Start of Extracted records
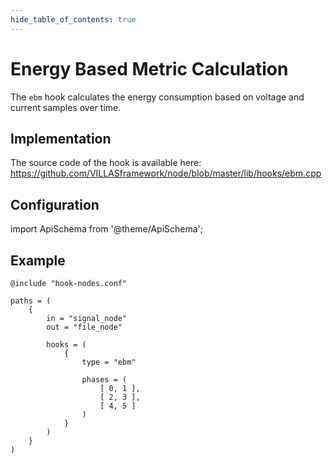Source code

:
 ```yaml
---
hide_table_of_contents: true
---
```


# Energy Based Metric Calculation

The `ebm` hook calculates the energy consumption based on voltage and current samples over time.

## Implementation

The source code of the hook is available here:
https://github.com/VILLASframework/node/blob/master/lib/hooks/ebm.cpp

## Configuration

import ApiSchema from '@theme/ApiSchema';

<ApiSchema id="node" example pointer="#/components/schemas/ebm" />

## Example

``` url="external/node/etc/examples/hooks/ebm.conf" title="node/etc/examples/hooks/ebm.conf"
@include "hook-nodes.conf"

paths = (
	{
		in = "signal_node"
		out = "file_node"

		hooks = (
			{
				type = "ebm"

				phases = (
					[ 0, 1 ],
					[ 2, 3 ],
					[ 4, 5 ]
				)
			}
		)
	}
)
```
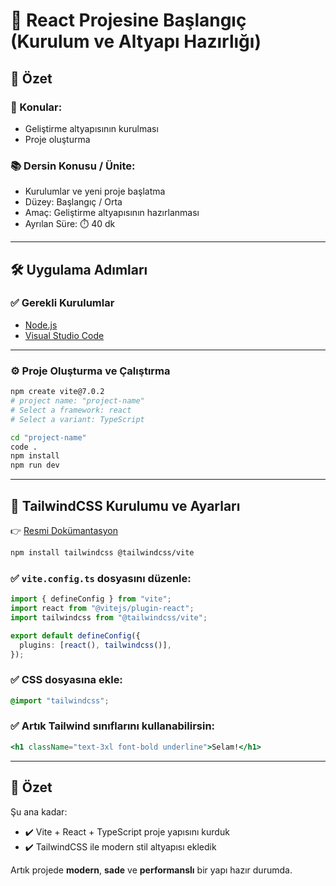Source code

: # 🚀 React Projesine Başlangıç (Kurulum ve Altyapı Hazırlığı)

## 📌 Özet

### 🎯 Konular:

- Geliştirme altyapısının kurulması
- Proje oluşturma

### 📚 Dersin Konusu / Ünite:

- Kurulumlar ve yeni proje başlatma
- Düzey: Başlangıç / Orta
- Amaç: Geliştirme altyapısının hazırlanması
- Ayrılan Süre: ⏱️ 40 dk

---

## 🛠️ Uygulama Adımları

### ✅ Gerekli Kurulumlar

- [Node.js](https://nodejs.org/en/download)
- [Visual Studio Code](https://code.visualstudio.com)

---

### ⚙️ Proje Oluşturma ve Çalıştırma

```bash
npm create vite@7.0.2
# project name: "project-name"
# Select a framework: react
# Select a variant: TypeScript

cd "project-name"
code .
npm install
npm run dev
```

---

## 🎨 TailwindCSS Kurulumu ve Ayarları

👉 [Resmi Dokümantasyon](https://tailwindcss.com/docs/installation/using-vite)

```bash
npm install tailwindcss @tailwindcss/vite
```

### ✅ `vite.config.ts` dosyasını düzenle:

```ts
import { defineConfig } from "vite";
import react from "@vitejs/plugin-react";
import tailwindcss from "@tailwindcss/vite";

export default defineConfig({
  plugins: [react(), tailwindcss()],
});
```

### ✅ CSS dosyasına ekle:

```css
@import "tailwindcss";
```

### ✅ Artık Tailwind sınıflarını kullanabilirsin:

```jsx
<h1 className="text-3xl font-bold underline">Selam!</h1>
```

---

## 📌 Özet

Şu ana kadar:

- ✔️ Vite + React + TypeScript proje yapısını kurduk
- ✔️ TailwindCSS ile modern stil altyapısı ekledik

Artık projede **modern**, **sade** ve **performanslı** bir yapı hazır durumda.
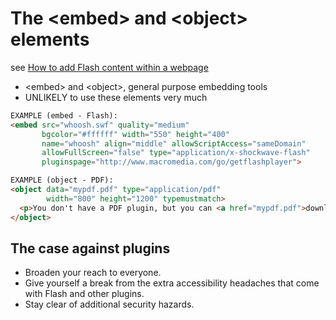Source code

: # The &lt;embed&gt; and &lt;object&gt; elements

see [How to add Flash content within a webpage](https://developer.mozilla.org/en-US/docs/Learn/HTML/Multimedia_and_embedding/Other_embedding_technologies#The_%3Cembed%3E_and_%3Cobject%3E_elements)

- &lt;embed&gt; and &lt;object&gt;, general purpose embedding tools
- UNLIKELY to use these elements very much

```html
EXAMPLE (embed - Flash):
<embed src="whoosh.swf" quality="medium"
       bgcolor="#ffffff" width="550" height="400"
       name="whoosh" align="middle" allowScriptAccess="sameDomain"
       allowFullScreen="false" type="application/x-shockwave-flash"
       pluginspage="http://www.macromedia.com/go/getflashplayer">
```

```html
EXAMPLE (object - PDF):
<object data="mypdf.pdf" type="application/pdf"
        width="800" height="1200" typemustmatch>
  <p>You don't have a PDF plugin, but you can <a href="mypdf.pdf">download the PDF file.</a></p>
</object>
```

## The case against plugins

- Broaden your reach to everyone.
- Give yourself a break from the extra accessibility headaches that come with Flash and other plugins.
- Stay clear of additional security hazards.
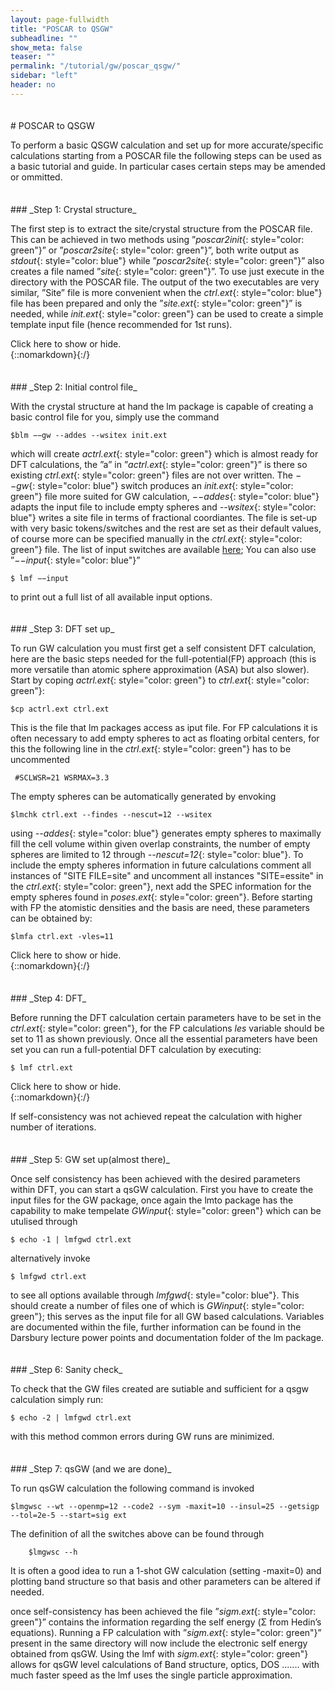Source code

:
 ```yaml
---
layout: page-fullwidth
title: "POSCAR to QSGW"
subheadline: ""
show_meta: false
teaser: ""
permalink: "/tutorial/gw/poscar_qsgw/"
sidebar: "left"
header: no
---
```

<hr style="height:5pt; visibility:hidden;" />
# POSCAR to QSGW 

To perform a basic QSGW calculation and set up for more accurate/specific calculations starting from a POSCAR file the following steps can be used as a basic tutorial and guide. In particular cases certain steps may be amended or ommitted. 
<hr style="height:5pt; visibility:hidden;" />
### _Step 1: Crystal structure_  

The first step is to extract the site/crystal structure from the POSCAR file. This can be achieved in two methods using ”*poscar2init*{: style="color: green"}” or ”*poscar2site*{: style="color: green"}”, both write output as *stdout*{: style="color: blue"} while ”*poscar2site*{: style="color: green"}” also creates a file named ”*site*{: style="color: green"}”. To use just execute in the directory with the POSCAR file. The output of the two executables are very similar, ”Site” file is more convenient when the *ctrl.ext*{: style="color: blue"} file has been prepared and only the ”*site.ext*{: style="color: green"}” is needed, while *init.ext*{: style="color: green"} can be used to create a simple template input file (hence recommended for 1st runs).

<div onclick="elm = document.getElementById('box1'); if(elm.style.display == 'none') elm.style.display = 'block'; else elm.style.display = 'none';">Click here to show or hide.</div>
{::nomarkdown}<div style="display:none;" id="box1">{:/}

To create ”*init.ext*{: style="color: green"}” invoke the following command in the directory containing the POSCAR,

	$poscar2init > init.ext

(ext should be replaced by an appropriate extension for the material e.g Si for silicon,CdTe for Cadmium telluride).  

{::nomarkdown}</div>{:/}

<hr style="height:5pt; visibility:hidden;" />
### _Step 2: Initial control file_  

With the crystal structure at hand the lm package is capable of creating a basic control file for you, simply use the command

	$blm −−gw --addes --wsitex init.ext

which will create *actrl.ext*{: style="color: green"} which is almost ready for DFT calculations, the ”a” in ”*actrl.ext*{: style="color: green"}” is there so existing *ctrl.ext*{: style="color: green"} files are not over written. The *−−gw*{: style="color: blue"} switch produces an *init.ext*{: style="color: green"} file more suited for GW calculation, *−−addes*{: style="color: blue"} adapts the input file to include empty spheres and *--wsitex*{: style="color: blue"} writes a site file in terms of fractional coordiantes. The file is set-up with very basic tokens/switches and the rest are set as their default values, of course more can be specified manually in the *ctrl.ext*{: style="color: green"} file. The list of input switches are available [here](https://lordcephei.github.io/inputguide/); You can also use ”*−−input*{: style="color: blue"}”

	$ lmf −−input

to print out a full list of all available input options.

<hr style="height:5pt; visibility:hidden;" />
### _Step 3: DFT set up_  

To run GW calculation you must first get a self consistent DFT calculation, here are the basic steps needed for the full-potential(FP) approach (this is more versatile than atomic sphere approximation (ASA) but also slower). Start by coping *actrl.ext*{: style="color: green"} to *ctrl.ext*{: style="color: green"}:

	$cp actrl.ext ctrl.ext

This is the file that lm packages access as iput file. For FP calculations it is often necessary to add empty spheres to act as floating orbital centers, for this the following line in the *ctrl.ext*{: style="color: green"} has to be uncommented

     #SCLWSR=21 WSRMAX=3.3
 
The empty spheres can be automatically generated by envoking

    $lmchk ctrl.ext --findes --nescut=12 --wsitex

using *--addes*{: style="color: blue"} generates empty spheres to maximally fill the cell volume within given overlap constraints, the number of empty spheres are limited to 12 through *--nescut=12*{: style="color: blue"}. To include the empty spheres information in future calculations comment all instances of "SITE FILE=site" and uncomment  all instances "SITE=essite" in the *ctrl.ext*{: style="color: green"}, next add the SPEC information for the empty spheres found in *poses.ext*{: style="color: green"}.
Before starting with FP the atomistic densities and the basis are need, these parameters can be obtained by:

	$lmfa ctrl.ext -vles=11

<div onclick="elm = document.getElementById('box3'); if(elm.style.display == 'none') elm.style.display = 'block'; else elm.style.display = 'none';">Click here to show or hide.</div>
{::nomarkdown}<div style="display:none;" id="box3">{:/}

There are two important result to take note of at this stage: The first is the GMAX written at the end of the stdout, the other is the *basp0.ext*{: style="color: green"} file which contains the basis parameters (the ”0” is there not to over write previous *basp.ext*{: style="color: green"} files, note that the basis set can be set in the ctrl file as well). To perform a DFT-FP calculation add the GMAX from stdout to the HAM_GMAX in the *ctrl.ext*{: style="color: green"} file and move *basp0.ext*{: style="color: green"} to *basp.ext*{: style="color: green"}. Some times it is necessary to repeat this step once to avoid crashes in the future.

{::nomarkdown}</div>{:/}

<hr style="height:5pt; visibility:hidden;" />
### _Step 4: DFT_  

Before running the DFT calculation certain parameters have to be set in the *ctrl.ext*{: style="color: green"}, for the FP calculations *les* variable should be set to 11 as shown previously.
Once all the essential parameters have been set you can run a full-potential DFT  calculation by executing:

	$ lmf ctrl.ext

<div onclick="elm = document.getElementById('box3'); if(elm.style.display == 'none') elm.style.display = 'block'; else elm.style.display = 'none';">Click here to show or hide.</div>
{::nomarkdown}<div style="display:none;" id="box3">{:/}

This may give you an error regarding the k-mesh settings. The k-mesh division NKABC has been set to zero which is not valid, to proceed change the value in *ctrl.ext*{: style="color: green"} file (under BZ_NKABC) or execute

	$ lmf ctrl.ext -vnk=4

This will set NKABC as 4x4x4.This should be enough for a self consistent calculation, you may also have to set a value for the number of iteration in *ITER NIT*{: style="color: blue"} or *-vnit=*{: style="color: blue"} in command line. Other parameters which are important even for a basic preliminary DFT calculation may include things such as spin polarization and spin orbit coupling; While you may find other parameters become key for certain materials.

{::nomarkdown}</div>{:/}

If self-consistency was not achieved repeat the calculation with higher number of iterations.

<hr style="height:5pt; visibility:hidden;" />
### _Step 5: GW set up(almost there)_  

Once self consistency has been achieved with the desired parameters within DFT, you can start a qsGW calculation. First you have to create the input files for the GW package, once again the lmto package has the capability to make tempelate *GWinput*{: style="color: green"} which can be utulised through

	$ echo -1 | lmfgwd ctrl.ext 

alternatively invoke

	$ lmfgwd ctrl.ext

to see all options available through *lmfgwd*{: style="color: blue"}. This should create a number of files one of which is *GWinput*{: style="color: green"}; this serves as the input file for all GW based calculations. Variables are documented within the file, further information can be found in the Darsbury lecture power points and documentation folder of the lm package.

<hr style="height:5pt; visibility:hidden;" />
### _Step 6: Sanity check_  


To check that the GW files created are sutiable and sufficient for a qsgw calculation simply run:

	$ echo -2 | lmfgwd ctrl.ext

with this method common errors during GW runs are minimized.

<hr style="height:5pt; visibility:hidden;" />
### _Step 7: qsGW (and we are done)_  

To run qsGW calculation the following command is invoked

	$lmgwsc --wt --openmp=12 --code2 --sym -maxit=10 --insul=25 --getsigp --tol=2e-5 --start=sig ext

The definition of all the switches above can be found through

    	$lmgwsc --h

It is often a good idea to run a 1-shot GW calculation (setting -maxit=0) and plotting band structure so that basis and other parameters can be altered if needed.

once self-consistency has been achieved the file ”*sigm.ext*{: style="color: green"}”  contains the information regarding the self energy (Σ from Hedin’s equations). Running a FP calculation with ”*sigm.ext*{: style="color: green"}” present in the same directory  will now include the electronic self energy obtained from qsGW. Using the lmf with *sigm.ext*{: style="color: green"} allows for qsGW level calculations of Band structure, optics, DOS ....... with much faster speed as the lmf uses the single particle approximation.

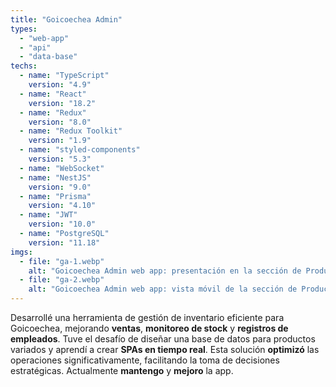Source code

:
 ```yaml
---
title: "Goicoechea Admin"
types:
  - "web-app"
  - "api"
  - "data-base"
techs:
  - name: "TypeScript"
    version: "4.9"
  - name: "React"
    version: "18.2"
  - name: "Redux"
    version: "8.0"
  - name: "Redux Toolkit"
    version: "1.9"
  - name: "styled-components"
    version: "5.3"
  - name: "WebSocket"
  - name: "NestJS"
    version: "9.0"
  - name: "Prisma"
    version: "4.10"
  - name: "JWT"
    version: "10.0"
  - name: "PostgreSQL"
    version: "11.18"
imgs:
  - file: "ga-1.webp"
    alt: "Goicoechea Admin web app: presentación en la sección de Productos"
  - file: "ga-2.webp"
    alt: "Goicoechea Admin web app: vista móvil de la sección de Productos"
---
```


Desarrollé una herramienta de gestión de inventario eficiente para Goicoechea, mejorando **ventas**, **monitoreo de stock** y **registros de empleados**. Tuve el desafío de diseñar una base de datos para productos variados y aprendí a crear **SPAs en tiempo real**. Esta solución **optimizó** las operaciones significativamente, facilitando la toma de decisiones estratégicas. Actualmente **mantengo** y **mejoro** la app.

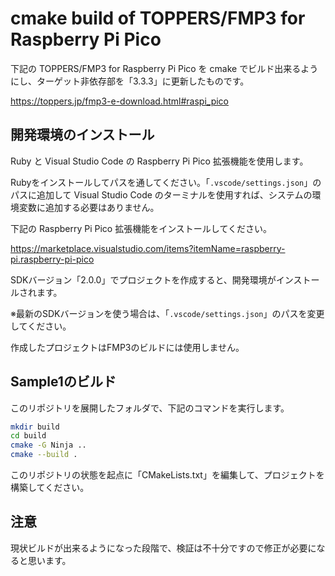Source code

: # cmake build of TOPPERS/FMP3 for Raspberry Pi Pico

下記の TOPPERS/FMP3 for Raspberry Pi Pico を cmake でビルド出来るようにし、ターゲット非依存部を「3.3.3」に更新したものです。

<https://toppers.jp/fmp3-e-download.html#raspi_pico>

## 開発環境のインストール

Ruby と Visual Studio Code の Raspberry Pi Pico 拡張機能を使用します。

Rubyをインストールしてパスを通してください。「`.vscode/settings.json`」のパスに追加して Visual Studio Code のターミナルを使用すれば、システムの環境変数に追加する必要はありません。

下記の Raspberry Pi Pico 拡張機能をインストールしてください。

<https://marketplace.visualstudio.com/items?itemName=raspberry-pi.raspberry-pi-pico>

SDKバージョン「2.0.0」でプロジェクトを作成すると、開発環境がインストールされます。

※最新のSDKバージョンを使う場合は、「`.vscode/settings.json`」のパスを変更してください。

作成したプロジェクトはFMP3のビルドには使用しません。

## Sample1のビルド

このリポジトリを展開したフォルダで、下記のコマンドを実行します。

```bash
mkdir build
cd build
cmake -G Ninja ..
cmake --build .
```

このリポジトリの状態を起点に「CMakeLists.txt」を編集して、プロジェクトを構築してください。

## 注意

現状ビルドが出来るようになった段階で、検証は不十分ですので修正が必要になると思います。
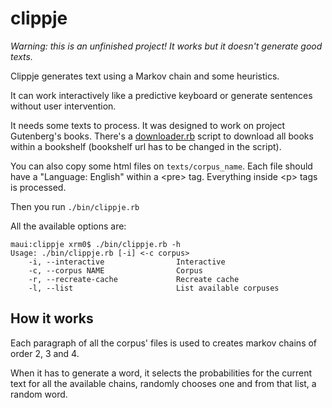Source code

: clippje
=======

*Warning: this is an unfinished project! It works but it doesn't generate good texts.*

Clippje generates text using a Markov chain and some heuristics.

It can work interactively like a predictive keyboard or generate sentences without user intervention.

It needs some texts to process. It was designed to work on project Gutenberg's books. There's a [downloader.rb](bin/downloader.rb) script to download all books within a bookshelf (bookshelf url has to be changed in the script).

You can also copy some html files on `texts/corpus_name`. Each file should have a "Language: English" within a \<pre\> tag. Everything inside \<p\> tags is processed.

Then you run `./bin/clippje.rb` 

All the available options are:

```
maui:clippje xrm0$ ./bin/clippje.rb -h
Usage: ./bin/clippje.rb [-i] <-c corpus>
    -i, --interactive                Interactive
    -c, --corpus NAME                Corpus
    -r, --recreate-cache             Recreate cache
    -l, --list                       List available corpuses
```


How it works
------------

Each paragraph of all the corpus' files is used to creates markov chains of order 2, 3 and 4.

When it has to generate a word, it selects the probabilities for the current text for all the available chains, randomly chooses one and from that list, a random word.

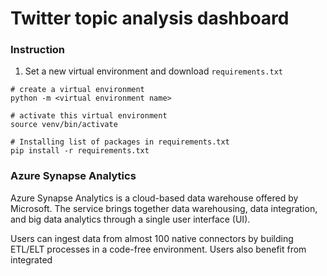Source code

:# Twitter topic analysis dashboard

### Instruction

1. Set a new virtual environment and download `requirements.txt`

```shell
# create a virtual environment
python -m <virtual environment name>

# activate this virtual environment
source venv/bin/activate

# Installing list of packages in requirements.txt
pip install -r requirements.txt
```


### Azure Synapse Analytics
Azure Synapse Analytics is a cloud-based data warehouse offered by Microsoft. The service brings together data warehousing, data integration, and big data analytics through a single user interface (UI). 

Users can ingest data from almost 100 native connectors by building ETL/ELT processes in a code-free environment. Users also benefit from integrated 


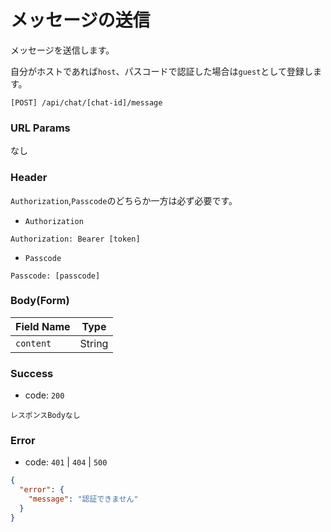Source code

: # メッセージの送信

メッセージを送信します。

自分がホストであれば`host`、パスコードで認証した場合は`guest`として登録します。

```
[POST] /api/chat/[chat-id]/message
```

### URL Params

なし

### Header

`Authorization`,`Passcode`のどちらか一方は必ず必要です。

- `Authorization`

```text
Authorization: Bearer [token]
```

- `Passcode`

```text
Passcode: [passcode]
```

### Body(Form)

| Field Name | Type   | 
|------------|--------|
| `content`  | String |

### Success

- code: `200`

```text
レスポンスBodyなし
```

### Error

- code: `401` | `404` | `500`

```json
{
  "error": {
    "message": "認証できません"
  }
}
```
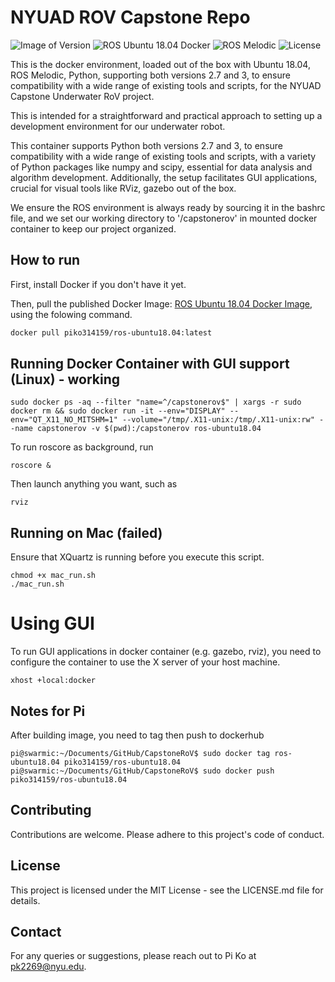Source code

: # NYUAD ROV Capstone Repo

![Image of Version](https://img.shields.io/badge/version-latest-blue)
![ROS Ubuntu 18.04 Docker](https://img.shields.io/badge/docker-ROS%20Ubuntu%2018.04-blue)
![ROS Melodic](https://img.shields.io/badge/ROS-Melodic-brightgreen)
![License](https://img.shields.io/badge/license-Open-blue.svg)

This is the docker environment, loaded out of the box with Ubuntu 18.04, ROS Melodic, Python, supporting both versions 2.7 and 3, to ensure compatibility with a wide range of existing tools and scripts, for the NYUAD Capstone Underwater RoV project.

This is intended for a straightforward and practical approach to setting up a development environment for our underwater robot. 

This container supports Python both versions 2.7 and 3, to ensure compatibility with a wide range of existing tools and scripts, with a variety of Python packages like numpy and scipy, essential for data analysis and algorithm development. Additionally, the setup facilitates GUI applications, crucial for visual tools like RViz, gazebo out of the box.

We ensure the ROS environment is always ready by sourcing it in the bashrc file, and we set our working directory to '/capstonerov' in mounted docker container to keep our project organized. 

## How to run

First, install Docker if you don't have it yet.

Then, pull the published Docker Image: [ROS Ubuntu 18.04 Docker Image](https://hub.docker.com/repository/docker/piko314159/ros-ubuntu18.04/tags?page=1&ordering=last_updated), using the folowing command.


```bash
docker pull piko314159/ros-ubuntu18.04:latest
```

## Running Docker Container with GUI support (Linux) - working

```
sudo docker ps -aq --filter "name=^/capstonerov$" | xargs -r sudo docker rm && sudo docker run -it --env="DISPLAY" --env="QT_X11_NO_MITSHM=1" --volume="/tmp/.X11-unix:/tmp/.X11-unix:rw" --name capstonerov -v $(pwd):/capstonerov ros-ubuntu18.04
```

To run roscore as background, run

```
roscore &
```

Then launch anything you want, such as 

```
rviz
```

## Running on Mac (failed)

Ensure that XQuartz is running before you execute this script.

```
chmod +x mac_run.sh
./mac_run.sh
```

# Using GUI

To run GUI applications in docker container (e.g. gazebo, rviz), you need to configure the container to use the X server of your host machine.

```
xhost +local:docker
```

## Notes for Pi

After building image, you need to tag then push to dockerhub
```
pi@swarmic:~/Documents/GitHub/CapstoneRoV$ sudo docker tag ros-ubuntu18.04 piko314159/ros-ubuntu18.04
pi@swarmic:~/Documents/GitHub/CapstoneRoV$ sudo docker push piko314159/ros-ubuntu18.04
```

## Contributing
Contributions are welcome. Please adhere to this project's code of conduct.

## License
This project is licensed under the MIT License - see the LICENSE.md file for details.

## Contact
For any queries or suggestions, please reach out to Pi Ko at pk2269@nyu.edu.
End of Extracted records
• Exercise goal: The answer is the lines above, word for word, from the first one through the one containing "### ✅ Gerekli Kurulumlar"; it includes no pictures.

• Written solution:
Source code

:
 ```yaml
---
hide_table_of_contents: true
---
```


# Energy Based Metric Calculation

The `ebm` hook calculates the energy consumption based on voltage and current samples over time.

## Implementation

The source code of the hook is available here:
https://github.com/VILLASframework/node/blob/master/lib/hooks/ebm.cpp

## Configuration

import ApiSchema from '@theme/ApiSchema';

<ApiSchema id="node" example pointer="#/components/schemas/ebm" />

## Example

``` url="external/node/etc/examples/hooks/ebm.conf" title="node/etc/examples/hooks/ebm.conf"
@include "hook-nodes.conf"

paths = (
	{
		in = "signal_node"
		out = "file_node"

		hooks = (
			{
				type = "ebm"

				phases = (
					[ 0, 1 ],
					[ 2, 3 ],
					[ 4, 5 ]
				)
			}
		)
	}
)
```
Source code

: # 🚀 React Projesine Başlangıç (Kurulum ve Altyapı Hazırlığı)

## 📌 Özet

### 🎯 Konular:

- Geliştirme altyapısının kurulması
- Proje oluşturma

### 📚 Dersin Konusu / Ünite:

- Kurulumlar ve yeni proje başlatma
- Düzey: Başlangıç / Orta
- Amaç: Geliştirme altyapısının hazırlanması
- Ayrılan Süre: ⏱️ 40 dk

---

## 🛠️ Uygulama Adımları

### ✅ Gerekli Kurulumlar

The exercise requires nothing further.